-------- DATA LISTING

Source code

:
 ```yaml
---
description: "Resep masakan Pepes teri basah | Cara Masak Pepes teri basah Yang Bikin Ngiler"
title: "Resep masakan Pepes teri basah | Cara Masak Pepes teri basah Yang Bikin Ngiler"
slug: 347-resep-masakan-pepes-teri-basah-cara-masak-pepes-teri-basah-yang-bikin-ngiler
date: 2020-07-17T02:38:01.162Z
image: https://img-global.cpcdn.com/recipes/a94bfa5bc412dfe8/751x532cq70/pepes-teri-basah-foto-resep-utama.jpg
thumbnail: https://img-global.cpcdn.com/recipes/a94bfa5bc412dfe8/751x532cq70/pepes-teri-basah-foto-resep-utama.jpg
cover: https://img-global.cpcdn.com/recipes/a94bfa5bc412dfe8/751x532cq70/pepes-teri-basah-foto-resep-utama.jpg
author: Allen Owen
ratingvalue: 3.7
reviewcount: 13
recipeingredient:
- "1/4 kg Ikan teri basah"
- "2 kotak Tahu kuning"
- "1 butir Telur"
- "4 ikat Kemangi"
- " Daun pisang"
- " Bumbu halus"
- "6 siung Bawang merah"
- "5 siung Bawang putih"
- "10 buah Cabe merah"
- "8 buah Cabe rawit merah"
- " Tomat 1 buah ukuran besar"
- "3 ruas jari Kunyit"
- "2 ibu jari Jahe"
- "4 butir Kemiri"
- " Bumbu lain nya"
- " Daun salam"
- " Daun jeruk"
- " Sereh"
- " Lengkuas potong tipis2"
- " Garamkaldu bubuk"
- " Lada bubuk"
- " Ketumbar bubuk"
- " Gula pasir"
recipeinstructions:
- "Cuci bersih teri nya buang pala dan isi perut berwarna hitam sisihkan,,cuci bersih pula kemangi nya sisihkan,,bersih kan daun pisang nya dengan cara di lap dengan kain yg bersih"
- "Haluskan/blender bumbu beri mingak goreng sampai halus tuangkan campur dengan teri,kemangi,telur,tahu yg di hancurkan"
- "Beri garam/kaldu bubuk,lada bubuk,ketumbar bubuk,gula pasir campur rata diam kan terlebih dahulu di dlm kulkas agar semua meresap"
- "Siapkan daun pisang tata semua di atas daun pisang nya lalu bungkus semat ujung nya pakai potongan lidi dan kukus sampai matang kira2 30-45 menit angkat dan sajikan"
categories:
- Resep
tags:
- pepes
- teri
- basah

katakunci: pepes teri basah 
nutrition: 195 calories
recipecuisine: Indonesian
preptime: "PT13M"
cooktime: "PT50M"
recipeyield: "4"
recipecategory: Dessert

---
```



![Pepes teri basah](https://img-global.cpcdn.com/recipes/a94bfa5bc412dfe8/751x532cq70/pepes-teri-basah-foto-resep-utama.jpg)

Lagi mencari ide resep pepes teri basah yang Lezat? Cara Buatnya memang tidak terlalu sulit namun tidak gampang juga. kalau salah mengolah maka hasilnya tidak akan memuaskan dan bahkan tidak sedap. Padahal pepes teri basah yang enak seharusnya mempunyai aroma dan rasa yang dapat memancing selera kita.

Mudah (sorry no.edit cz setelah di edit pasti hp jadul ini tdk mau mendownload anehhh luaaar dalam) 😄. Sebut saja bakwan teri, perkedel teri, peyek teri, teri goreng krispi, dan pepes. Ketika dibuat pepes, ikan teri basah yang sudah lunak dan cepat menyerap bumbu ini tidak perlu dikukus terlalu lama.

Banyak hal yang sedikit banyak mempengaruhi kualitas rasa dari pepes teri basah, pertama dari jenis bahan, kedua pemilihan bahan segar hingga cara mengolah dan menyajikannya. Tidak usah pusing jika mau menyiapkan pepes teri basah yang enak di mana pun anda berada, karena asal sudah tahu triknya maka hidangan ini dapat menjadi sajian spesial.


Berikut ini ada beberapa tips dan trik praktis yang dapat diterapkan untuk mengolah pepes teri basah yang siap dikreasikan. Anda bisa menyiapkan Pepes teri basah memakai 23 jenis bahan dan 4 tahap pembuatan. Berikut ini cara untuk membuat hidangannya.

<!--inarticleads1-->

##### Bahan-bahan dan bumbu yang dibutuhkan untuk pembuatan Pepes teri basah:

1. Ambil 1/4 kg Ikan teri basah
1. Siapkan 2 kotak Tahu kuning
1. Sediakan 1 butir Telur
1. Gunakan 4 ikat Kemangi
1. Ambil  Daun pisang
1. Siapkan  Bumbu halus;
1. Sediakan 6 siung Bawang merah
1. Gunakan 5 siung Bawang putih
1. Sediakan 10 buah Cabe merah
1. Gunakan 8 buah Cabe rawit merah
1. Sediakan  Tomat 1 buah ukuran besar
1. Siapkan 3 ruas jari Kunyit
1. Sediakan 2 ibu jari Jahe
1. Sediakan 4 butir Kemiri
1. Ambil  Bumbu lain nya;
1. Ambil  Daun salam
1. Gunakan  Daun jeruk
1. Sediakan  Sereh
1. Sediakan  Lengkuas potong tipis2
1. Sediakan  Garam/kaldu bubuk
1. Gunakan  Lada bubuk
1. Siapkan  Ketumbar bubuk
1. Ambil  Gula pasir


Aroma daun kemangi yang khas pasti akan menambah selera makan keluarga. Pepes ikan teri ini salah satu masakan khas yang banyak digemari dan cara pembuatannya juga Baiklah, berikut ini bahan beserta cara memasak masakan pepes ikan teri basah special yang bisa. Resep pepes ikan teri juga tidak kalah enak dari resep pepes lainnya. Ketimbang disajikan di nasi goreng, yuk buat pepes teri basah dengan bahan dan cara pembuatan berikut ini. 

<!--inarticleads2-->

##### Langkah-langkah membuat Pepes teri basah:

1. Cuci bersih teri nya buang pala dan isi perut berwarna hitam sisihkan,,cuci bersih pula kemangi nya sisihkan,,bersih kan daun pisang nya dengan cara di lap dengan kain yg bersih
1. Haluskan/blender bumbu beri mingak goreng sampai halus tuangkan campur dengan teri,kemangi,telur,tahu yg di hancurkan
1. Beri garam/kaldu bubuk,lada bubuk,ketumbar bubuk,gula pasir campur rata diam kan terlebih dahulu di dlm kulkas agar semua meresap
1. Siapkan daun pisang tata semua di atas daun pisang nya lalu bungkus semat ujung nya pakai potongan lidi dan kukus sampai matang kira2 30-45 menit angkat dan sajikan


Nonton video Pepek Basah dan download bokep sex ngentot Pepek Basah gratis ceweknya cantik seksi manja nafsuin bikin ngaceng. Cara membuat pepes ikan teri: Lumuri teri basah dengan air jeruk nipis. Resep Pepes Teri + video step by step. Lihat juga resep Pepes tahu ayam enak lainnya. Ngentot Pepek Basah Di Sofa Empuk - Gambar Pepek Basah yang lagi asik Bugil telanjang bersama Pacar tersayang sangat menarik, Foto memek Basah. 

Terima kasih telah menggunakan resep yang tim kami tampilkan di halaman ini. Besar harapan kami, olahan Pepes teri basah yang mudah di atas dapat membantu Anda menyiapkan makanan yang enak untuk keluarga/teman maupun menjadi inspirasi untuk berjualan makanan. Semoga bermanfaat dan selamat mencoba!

----------------

Copy out all the lines of the records that include "pasir".

- " Gula pasir"
- "Beri garam/kaldu bubuk,lada bubuk,ketumbar bubuk,gula pasir campur rata diam kan terlebih dahulu di dlm kulkas agar semua meresap"
1. Ambil  Gula pasir
1. Beri garam/kaldu bubuk,lada bubuk,ketumbar bubuk,gula pasir campur rata diam kan terlebih dahulu di dlm kulkas agar semua meresap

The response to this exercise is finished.